### Problem details
Of the records that follow, copy only the lines from the line containing "- **Storage**: LocalStorage" to the line containing "- Edit existing goals inline", both included, exactly as written.

Provided data Start Marker

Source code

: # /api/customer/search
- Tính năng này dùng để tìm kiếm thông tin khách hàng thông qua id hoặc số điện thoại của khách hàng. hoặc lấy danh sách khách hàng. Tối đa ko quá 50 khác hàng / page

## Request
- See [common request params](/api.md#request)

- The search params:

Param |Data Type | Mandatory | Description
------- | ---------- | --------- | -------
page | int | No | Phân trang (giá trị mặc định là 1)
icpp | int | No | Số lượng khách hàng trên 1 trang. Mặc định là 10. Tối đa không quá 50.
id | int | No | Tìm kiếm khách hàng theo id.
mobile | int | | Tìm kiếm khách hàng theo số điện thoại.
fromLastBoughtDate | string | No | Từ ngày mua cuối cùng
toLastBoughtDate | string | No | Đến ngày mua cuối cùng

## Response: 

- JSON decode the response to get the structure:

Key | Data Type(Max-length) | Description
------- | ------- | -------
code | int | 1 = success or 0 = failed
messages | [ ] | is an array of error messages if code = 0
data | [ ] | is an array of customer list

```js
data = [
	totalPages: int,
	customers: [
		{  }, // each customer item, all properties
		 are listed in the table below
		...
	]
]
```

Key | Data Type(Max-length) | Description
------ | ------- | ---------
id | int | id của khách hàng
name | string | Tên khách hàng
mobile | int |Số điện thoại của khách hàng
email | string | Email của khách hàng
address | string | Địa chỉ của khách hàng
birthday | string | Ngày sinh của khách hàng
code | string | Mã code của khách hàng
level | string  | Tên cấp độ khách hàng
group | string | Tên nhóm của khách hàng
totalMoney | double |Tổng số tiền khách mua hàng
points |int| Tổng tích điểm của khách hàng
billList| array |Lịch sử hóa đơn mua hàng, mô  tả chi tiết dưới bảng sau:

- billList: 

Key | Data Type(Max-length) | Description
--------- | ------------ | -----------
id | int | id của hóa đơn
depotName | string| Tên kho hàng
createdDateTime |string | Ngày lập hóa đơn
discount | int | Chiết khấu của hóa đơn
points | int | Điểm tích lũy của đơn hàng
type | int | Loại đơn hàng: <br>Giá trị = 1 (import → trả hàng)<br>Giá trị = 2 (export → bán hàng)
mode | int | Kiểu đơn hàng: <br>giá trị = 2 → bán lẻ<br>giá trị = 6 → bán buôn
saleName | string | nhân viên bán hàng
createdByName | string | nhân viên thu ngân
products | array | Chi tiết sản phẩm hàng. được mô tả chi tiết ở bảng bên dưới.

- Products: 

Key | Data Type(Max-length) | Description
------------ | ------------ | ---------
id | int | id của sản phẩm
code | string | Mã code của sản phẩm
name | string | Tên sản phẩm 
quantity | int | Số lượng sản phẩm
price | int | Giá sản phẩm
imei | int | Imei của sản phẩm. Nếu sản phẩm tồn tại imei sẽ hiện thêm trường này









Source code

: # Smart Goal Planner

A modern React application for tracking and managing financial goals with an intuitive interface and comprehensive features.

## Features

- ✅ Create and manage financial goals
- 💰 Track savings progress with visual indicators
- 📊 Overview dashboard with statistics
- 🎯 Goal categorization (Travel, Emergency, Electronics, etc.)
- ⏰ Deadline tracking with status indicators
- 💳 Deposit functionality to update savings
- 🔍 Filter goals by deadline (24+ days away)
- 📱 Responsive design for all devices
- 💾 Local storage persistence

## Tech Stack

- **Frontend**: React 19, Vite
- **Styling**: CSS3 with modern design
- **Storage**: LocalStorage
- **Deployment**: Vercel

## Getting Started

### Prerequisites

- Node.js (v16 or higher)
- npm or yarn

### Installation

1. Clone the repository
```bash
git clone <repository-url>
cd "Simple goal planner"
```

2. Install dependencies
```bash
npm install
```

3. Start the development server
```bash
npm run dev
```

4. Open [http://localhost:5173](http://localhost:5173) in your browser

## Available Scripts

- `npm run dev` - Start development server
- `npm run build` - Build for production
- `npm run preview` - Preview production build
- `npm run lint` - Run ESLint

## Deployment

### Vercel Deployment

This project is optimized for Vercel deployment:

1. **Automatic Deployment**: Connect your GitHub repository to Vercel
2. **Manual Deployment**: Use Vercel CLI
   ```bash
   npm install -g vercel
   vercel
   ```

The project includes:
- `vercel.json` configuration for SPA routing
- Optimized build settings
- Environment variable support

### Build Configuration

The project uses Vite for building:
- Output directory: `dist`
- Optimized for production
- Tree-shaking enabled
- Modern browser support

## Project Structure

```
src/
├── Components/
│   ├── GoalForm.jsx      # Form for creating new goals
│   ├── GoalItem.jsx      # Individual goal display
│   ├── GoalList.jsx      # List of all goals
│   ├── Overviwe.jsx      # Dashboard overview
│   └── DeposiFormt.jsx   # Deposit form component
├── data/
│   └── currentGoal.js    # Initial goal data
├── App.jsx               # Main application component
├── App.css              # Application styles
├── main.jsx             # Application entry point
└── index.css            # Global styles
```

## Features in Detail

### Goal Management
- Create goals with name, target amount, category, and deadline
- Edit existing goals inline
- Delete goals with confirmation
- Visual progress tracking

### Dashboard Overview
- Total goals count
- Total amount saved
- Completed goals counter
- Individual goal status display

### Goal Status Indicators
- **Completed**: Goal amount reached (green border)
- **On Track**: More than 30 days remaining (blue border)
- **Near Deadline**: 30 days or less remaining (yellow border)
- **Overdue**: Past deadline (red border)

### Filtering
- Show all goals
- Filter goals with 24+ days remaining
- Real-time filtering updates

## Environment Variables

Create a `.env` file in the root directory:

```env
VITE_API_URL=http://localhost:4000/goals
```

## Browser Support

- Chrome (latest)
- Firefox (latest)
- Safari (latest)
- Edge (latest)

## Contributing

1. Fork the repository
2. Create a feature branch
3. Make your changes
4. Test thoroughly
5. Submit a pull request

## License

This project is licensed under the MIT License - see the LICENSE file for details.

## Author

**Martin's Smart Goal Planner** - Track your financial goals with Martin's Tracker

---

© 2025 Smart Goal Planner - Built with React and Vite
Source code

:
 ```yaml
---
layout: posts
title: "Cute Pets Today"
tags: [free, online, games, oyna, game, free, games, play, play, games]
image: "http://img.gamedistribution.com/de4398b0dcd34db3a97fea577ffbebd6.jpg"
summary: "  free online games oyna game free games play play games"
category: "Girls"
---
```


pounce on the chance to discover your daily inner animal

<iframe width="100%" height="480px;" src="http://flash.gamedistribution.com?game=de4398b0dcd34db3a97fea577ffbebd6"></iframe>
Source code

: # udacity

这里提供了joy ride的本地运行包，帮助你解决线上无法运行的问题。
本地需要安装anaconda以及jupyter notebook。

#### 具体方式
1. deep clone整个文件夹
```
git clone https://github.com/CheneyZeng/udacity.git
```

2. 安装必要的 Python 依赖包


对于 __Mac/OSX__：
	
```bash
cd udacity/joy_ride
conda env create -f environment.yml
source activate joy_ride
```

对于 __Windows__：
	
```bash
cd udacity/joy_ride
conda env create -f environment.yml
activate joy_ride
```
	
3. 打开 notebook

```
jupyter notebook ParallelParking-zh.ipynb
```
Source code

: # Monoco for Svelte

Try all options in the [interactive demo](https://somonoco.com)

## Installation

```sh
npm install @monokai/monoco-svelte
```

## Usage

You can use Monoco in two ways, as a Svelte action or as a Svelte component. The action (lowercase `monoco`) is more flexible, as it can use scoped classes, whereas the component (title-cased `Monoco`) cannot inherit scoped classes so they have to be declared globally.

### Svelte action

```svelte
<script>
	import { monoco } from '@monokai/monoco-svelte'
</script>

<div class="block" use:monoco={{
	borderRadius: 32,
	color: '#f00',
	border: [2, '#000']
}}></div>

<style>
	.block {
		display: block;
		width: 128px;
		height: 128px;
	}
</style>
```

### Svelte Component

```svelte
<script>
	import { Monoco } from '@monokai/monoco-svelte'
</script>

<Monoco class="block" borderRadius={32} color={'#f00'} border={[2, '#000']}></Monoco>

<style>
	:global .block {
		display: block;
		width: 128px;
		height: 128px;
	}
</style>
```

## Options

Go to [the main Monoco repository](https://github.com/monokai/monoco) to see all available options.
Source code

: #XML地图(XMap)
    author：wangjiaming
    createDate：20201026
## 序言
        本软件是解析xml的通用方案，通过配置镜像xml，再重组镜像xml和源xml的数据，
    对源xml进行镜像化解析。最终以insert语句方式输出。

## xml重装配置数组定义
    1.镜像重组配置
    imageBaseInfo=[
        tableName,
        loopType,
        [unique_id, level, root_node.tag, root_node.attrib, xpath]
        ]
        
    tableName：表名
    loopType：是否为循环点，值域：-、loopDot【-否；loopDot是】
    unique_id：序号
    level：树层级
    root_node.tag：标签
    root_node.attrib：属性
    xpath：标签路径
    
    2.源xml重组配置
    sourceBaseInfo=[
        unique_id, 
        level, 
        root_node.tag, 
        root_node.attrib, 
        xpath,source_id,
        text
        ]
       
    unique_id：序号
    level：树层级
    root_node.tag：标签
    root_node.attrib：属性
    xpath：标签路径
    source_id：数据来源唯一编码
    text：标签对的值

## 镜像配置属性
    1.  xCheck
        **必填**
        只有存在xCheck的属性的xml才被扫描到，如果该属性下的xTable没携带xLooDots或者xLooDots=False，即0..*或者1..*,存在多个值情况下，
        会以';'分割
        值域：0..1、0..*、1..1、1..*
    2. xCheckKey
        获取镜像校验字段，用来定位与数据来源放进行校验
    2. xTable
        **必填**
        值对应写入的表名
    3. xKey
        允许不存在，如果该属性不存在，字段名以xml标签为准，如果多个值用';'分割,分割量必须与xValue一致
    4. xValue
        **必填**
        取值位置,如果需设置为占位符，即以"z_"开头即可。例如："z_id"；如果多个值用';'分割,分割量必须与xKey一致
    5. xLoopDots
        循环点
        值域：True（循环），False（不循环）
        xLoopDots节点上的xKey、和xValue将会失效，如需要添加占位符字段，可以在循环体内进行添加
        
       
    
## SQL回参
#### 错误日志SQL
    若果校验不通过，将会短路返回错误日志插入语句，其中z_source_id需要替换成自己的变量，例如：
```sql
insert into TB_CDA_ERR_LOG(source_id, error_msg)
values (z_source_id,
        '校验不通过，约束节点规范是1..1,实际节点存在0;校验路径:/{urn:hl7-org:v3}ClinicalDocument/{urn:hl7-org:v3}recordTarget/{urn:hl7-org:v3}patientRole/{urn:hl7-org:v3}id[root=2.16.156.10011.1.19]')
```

Provided data End Marker

### Exercise answer
- **Storage**: LocalStorage
- **Deployment**: Vercel

## Getting Started

### Prerequisites

- Node.js (v16 or higher)
- npm or yarn

### Installation

1. Clone the repository
```bash
git clone <repository-url>
cd "Simple goal planner"
```

2. Install dependencies
```bash
npm install
```

3. Start the development server
```bash
npm run dev
```

4. Open [http://localhost:5173](http://localhost:5173) in your browser

## Available Scripts

- `npm run dev` - Start development server
- `npm run build` - Build for production
- `npm run preview` - Preview production build
- `npm run lint` - Run ESLint

## Deployment

### Vercel Deployment

This project is optimized for Vercel deployment:

1. **Automatic Deployment**: Connect your GitHub repository to Vercel
2. **Manual Deployment**: Use Vercel CLI
   ```bash
   npm install -g vercel
   vercel
   ```

The project includes:
- `vercel.json` configuration for SPA routing
- Optimized build settings
- Environment variable support

### Build Configuration

The project uses Vite for building:
- Output directory: `dist`
- Optimized for production
- Tree-shaking enabled
- Modern browser support

## Project Structure

```
src/
├── Components/
│   ├── GoalForm.jsx      # Form for creating new goals
│   ├── GoalItem.jsx      # Individual goal display
│   ├── GoalList.jsx      # List of all goals
│   ├── Overviwe.jsx      # Dashboard overview
│   └── DeposiFormt.jsx   # Deposit form component
├── data/
│   └── currentGoal.js    # Initial goal data
├── App.jsx               # Main application component
├── App.css              # Application styles
├── main.jsx             # Application entry point
└── index.css            # Global styles
```

## Features in Detail

### Goal Management
- Create goals with name, target amount, category, and deadline
- Edit existing goals inline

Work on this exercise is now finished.